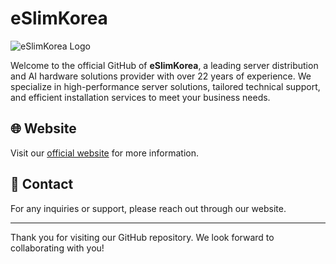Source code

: # eSlimKorea

![eSlimKorea Logo](http://www.eslim.co.kr/wp-content/uploads/2019/02/logo.png)

Welcome to the official GitHub of **eSlimKorea**, a leading server distribution and AI hardware solutions provider with over 22 years of experience. We specialize in high-performance server solutions, tailored technical support, and efficient installation services to meet your business needs.

## 🌐 Website
Visit our [official website](http://www.eslim.co.kr) for more information.

## 📧 Contact
For any inquiries or support, please reach out through our website.

---

Thank you for visiting our GitHub repository. We look forward to collaborating with you!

**Exercise**: All of the records need repeating exactly, except for the pictures.

**Response**:
Source code

: # eSlimKorea

![eSlimKorea Logo](http://www.eslim.co.kr/wp-content/uploads/2019/02/logo.png)

Welcome to the official GitHub of **eSlimKorea**, a leading server distribution and AI hardware solutions provider with over 22 years of experience. We specialize in high-performance server solutions, tailored technical support, and efficient installation services to meet your business needs.

## 🌐 Website
Visit our [official website](http://www.eslim.co.kr) for more information.

## 📧 Contact
For any inquiries or support, please reach out through our website.

---

Thank you for visiting our GitHub repository. We look forward to collaborating with you!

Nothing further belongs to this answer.